- _What to do_
Wherever "page" shows up in the records below, copy the whole line.

- _Stored items_

_____

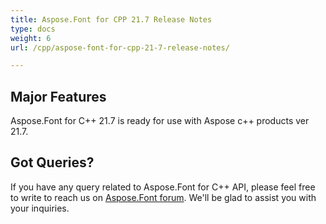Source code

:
 ```yaml
---
title: Aspose.Font for CPP 21.7 Release Notes
type: docs
weight: 6
url: /cpp/aspose-font-for-cpp-21-7-release-notes/

---
```

## Major Features

Aspose.Font for  C++ 21.7 is ready for use with Aspose c++ products ver 21.7.



## Got Queries?
If you have any query related to Aspose.Font for C++ API, please feel free to write to reach us on [Aspose.Font forum](https://forum.aspose.com/c/font/). We'll be glad to assist you with your inquiries.
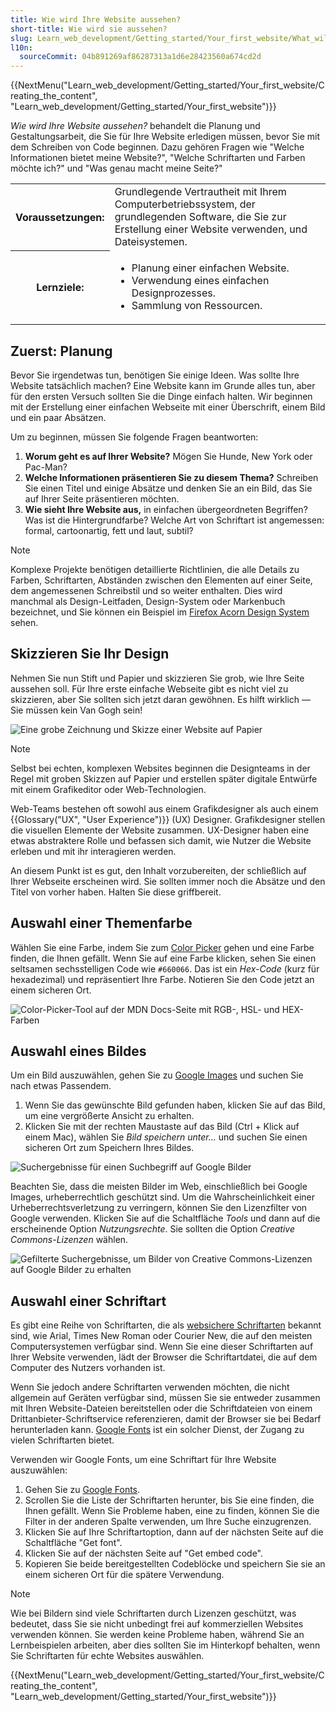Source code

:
 ```yaml
---
title: Wie wird Ihre Website aussehen?
short-title: Wie wird sie aussehen?
slug: Learn_web_development/Getting_started/Your_first_website/What_will_your_website_look_like
l10n:
  sourceCommit: 04b891269af86287313a1d6e28423560a674cd2d
---
```


{{NextMenu("Learn_web_development/Getting_started/Your_first_website/Creating_the_content", "Learn_web_development/Getting_started/Your_first_website")}}

_Wie wird Ihre Website aussehen?_ behandelt die Planung und Gestaltungsarbeit, die Sie für Ihre Website erledigen müssen, bevor Sie mit dem Schreiben von Code beginnen. Dazu gehören Fragen wie "Welche Informationen bietet meine Website?", "Welche Schriftarten und Farben möchte ich?" und "Was genau macht meine Seite?"

<table>
  <tbody>
    <tr>
      <th scope="row">Voraussetzungen:</th>
      <td>
        Grundlegende Vertrautheit mit Ihrem Computerbetriebssystem, der grundlegenden Software, die Sie zur Erstellung einer Website verwenden, und Dateisystemen.
      </td>
    </tr>
    <tr>
      <th scope="row">Lernziele:</th>
      <td>
        <ul>
          <li>Planung einer einfachen Website.</li>
          <li>Verwendung eines einfachen Designprozesses.</li>
          <li>Sammlung von Ressourcen.</li>
        </ul>
      </td>
    </tr>
  </tbody>
</table>

## Zuerst: Planung

Bevor Sie irgendetwas tun, benötigen Sie einige Ideen. Was sollte Ihre Website tatsächlich machen? Eine Website kann im Grunde alles tun, aber für den ersten Versuch sollten Sie die Dinge einfach halten. Wir beginnen mit der Erstellung einer einfachen Webseite mit einer Überschrift, einem Bild und ein paar Absätzen.

Um zu beginnen, müssen Sie folgende Fragen beantworten:

1. **Worum geht es auf Ihrer Website?** Mögen Sie Hunde, New York oder Pac-Man?
2. **Welche Informationen präsentieren Sie zu diesem Thema?** Schreiben Sie einen Titel und einige Absätze und denken Sie an ein Bild, das Sie auf Ihrer Seite präsentieren möchten.
3. **Wie sieht Ihre Website aus,** in einfachen übergeordneten Begriffen? Was ist die Hintergrundfarbe? Welche Art von Schriftart ist angemessen: formal, cartoonartig, fett und laut, subtil?

> [!NOTE]
> Komplexe Projekte benötigen detaillierte Richtlinien, die alle Details zu Farben, Schriftarten, Abständen zwischen den Elementen auf einer Seite, dem angemessenen Schreibstil und so weiter enthalten. Dies wird manchmal als Design-Leitfaden, Design-System oder Markenbuch bezeichnet, und Sie können ein Beispiel im [Firefox Acorn Design System](https://acorn.firefox.com/latest) sehen.

## Skizzieren Sie Ihr Design

Nehmen Sie nun Stift und Papier und skizzieren Sie grob, wie Ihre Seite aussehen soll. Für Ihre erste einfache Webseite gibt es nicht viel zu skizzieren, aber Sie sollten sich jetzt daran gewöhnen. Es hilft wirklich — Sie müssen kein Van Gogh sein!

![Eine grobe Zeichnung und Skizze einer Website auf Papier](website-drawing-scan.png)

> [!NOTE]
> Selbst bei echten, komplexen Websites beginnen die Designteams in der Regel mit groben Skizzen auf Papier und erstellen später digitale Entwürfe mit einem Grafikeditor oder Web-Technologien.
>
> Web-Teams bestehen oft sowohl aus einem Grafikdesigner als auch einem {{Glossary("UX", "User Experience")}} (UX) Designer. Grafikdesigner stellen die visuellen Elemente der Website zusammen. UX-Designer haben eine etwas abstraktere Rolle und befassen sich damit, wie Nutzer die Website erleben und mit ihr interagieren werden.

An diesem Punkt ist es gut, den Inhalt vorzubereiten, der schließlich auf Ihrer Webseite erscheinen wird. Sie sollten immer noch die Absätze und den Titel von vorher haben. Halten Sie diese griffbereit.

## Auswahl einer Themenfarbe

Wählen Sie eine Farbe, indem Sie zum [Color Picker](/de/docs/Web/CSS/CSS_colors/Color_picker_tool) gehen und eine Farbe finden, die Ihnen gefällt. Wenn Sie auf eine Farbe klicken, sehen Sie einen seltsamen sechsstelligen Code wie `#660066`. Das ist ein _Hex-Code_ (kurz für hexadezimal) und repräsentiert Ihre Farbe. Notieren Sie den Code jetzt an einem sicheren Ort.

![Color-Picker-Tool auf der MDN Docs-Seite mit RGB-, HSL- und HEX-Farben](color-picker.png)

## Auswahl eines Bildes

Um ein Bild auszuwählen, gehen Sie zu [Google Images](https://www.google.com/imghp) und suchen Sie nach etwas Passendem.

1. Wenn Sie das gewünschte Bild gefunden haben, klicken Sie auf das Bild, um eine vergrößerte Ansicht zu erhalten.
2. Klicken Sie mit der rechten Maustaste auf das Bild (Ctrl + Klick auf einem Mac), wählen Sie _Bild speichern unter..._ und suchen Sie einen sicheren Ort zum Speichern Ihres Bildes.

![Suchergebnisse für einen Suchbegriff auf Google Bilder](updated-google-images.png)

Beachten Sie, dass die meisten Bilder im Web, einschließlich bei Google Images, urheberrechtlich geschützt sind. Um die Wahrscheinlichkeit einer Urheberrechtsverletzung zu verringern, können Sie den Lizenzfilter von Google verwenden. Klicken Sie auf die Schaltfläche _Tools_ und dann auf die erscheinende Option _Nutzungsrechte_. Sie sollten die Option _Creative Commons-Lizenzen_ wählen.

![Gefilterte Suchergebnisse, um Bilder von Creative Commons-Lizenzen auf Google Bilder zu erhalten](updated-google-images-licensing.png)

## Auswahl einer Schriftart

Es gibt eine Reihe von Schriftarten, die als [websichere Schriftarten](/de/docs/Learn_web_development/Core/Text_styling/Fundamentals#web_safe_fonts) bekannt sind, wie Arial, Times New Roman oder Courier New, die auf den meisten Computersystemen verfügbar sind. Wenn Sie eine dieser Schriftarten auf Ihrer Website verwenden, lädt der Browser die Schriftartdatei, die auf dem Computer des Nutzers vorhanden ist.

Wenn Sie jedoch andere Schriftarten verwenden möchten, die nicht allgemein auf Geräten verfügbar sind, müssen Sie sie entweder zusammen mit Ihren Website-Dateien bereitstellen oder die Schriftdateien von einem Drittanbieter-Schriftservice referenzieren, damit der Browser sie bei Bedarf herunterladen kann. [Google Fonts](https://fonts.google.com/) ist ein solcher Dienst, der Zugang zu vielen Schriftarten bietet.

Verwenden wir Google Fonts, um eine Schriftart für Ihre Website auszuwählen:

1. Gehen Sie zu [Google Fonts](https://fonts.google.com/).
2. Scrollen Sie die Liste der Schriftarten herunter, bis Sie eine finden, die Ihnen gefällt. Wenn Sie Probleme haben, eine zu finden, können Sie die Filter in der anderen Spalte verwenden, um Ihre Suche einzugrenzen.
3. Klicken Sie auf Ihre Schriftartoption, dann auf der nächsten Seite auf die Schaltfläche "Get font".
4. Klicken Sie auf der nächsten Seite auf "Get embed code".
5. Kopieren Sie beide bereitgestellten Codeblöcke und speichern Sie sie an einem sicheren Ort für die spätere Verwendung.

> [!NOTE]
> Wie bei Bildern sind viele Schriftarten durch Lizenzen geschützt, was bedeutet, dass Sie sie nicht unbedingt frei auf kommerziellen Websites verwenden können. Sie werden keine Probleme haben, während Sie an Lernbeispielen arbeiten, aber dies sollten Sie im Hinterkopf behalten, wenn Sie Schriftarten für echte Websites auswählen.

{{NextMenu("Learn_web_development/Getting_started/Your_first_website/Creating_the_content", "Learn_web_development/Getting_started/Your_first_website")}}
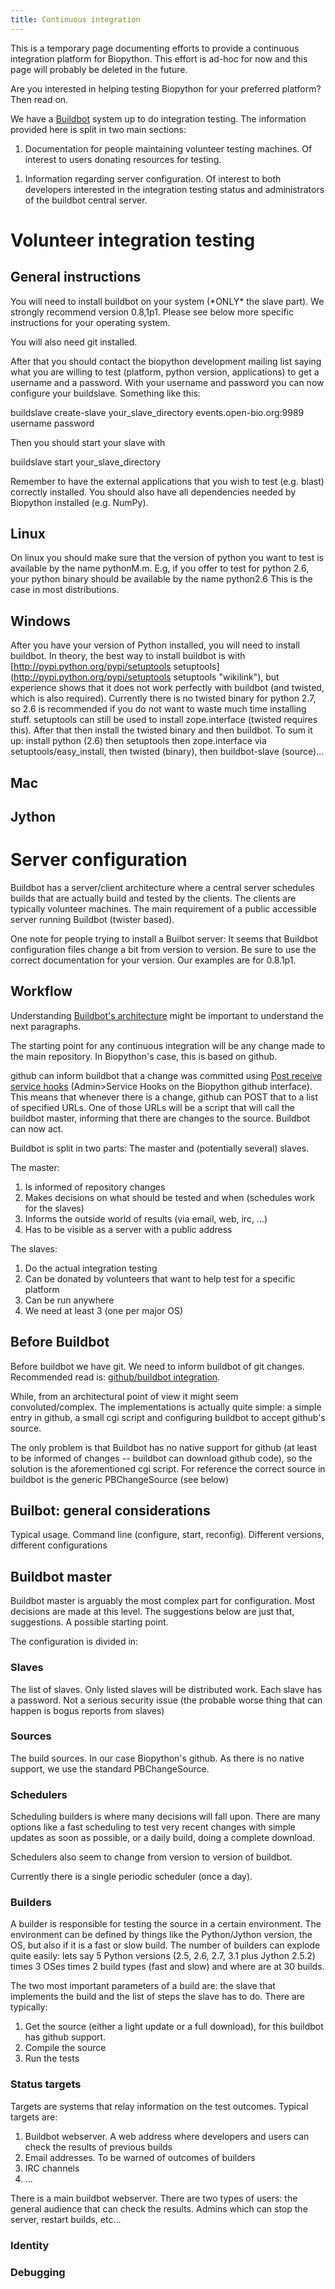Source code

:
 ```yaml
---
title: Continuous integration
---
```


This is a temporary page documenting efforts to provide a continuous
integration platform for Biopython. This effort is ad-hoc for now and
this page will probably be deleted in the future.

Are you interested in helping testing Biopython for your preferred
platform? Then read on.

We have a [Buildbot](http://buildbot.net) system up to do integration
testing. The information provided here is split in two main sections:

1.  Documentation for people maintaining volunteer testing machines. Of
    interest to users donating resources for testing.

<!-- -->

1.  Information regarding server configuration. Of interest to both
    developers interested in the integration testing status and
    administrators of the buildbot central server.

Volunteer integration testing
=============================

General instructions
--------------------

You will need to install buildbot on your system (\*ONLY\* the slave
part). We strongly recommend version 0.8,1p1. Please see below more
specific instructions for your operating system.

You will also need git installed.

After that you should contact the biopython development mailing list
saying what you are willing to test (platform, python version,
applications) to get a username and a password. With your username and
password you can now configure your buildslave. Something like this:

buildslave create-slave your\_slave\_directory events.open-bio.org:9989
username password

Then you should start your slave with

buildslave start your\_slave\_directory

Remember to have the external applications that you wish to test (e.g.
blast) correctly installed. You should also have all dependencies needed
by Biopython installed (e.g. NumPy).

Linux
-----

On linux you should make sure that the version of python you want to
test is available by the name pythonM.m. E.g, if you offer to test for
python 2.6, your python binary should be available by the name python2.6
This is the case in most distributions.

Windows
-------

After you have your version of Python installed, you will need to
install buildbot. In theory, the best way to install buildbot is with
[http://pypi.python.org/pypi/setuptools
setuptools](http://pypi.python.org/pypi/setuptools setuptools "wikilink"),
but experience shows that it does not work perfectly with buildbot (and
twisted, which is also required). Currently there is no twisted binary
for python 2.7, so 2.6 is recommended if you do not want to waste much
time installing stuff. setuptools can still be used to install
zope.interface (twisted requires this). After that then install the
twisted binary and then buildbot. To sum it up: install python (2.6)
then setuptools then zope.interface via setuptools/easy\_install, then
twisted (binary), then buildbot-slave (source)...

Mac
---

Jython
------

Server configuration
====================

Buildbot has a server/client architecture where a central server
schedules builds that are actually build and tested by the clients. The
clients are typically volunteer machines. The main requirement of a
public accessible server running Buildbot (twister based).

One note for people trying to install a Builbot server: It seems that
Buildbot configuration files change a bit from version to version. Be
sure to use the correct documentation for your version. Our examples are
for 0.8.1p1.

Workflow
--------

Understanding [Buildbot's
architecture](http://buildbot.net/buildbot/docs/current/full.html) might
be important to understand the next paragraphs.

The starting point for any continuous integration will be any change
made to the main repository. In Biopython's case, this is based on
github.

github can inform buildbot that a change was committed using [Post
receive service hooks](http://help.github.com/post-receive-hooks/)
(Admin\>Service Hooks on the Biopython github interface). This means
that whenever there is a change, github can POST that to a list of
specified URLs. One of those URLs will be a script that will call the
buildbot master, informing that there are changes to the source.
Buildbot can now act.

Buildbot is split in two parts: The master and (potentially several)
slaves.

The master:

1.  Is informed of repository changes
2.  Makes decisions on what should be tested and when (schedules work
    for the slaves)
3.  Informs the outside world of results (via email, web, irc, ...)
4.  Has to be visible as a server with a public address

The slaves:

1.  Do the actual integration testing
2.  Can be donated by volunteers that want to help test for a specific
    platform
3.  Can be run anywhere
4.  We need at least 3 (one per major OS)

Before Buildbot
---------------

Before buildbot we have git. We need to inform buildbot of git changes.
Recommended read is: [github/buildbot
integration](http://www.apparatusproject.org/blog/2009/06/github-and-buildbot-continuous-integration/).

While, from an architectural point of view it might seem
convoluted/complex. The implementations is actually quite simple: a
simple entry in github, a small cgi script and configuring buildbot to
accept github's source.

The only problem is that Buildbot has no native support for github (at
least to be informed of changes -- buildbot can download github code),
so the solution is the aforementioned cgi script. For reference the
correct source in buildbot is the generic PBChangeSource (see below)

Builbot: general considerations
-------------------------------

Typical usage. Command line (configure, start, reconfig). Different
versions, different configurations

Buildbot master
---------------

Buildbot master is arguably the most complex part for configuration.
Most decisions are made at this level. The suggestions below are just
that, suggestions. A possible starting point.

The configuration is divided in:

### Slaves

The list of slaves. Only listed slaves will be distributed work. Each
slave has a password. Not a serious security issue (the probable worse
thing that can happen is bogus reports from slaves)

### Sources

The build sources. In our case Biopython's github. As there is no native
support, we use the standard PBChangeSource.

### Schedulers

Scheduling builders is where many decisions will fall upon. There are
many options like a fast scheduling to test very recent changes with
simple updates as soon as possible, or a daily build, doing a complete
download.

Schedulers also seem to change from version to version of buildbot.

Currently there is a single periodic scheduler (once a day).

### Builders

A builder is responsible for testing the source in a certain
environment. The environment can be defined by things like the
Python/Jython version, the OS, but also if it is a fast or slow build.
The number of builders can explode quite easily: lets say 5 Python
versions (2.5, 2.6, 2.7, 3.1 plus Jython 2.5.2) times 3 OSes times 2
build types (fast and slow) and where are at 30 builds.

The two most important parameters of a build are: the slave that
implements the build and the list of steps the slave has to do. There
are typically:

1.  Get the source (either a light update or a full download), for this
    buildbot has github support.
2.  Compile the source
3.  Run the tests

### Status targets

Targets are systems that relay information on the test outcomes. Typical
targets are:

1.  Buildbot webserver. A web address where developers and users can
    check the results of previous builds
2.  Email addresses. To be warned of outcomes of builders
3.  IRC channels
4.  ...

There is a main buildbot webserver. There are two types of users: the
general audience that can check the results. Admins which can stop the
server, restart builds, etc...

### Identity

### Debugging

_____

- _Answer to this exercise_
This is a temporary page documenting efforts to provide a continuous
this page will probably be deleted in the future.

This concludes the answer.